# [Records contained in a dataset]

..........

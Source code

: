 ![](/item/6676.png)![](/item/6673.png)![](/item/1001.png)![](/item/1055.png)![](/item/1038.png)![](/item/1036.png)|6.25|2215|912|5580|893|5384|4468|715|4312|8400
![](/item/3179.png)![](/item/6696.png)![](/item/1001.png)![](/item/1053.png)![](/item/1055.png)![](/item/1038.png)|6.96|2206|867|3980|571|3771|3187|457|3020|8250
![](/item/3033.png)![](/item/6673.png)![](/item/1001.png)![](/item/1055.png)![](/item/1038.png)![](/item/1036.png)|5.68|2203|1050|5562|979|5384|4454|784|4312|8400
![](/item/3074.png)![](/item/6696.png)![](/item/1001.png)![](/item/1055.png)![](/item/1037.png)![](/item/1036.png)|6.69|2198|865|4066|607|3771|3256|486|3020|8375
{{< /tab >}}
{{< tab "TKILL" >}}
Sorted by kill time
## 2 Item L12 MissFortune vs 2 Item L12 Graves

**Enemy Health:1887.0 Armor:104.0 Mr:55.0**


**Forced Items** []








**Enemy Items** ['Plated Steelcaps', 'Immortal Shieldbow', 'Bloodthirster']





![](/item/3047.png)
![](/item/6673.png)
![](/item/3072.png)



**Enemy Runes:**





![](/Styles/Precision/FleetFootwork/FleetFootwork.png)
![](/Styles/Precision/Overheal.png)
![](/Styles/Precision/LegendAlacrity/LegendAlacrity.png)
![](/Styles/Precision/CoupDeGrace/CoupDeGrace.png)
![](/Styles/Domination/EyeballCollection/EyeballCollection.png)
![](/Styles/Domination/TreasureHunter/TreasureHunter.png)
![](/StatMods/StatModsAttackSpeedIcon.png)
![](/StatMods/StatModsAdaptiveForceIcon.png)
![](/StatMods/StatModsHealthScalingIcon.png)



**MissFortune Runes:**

..........

# [WHAT IS NEEDED]
State the number of lines in the records that contain the string "MissFortune", and nothing more.

# [WRITTEN RESPONSE]
2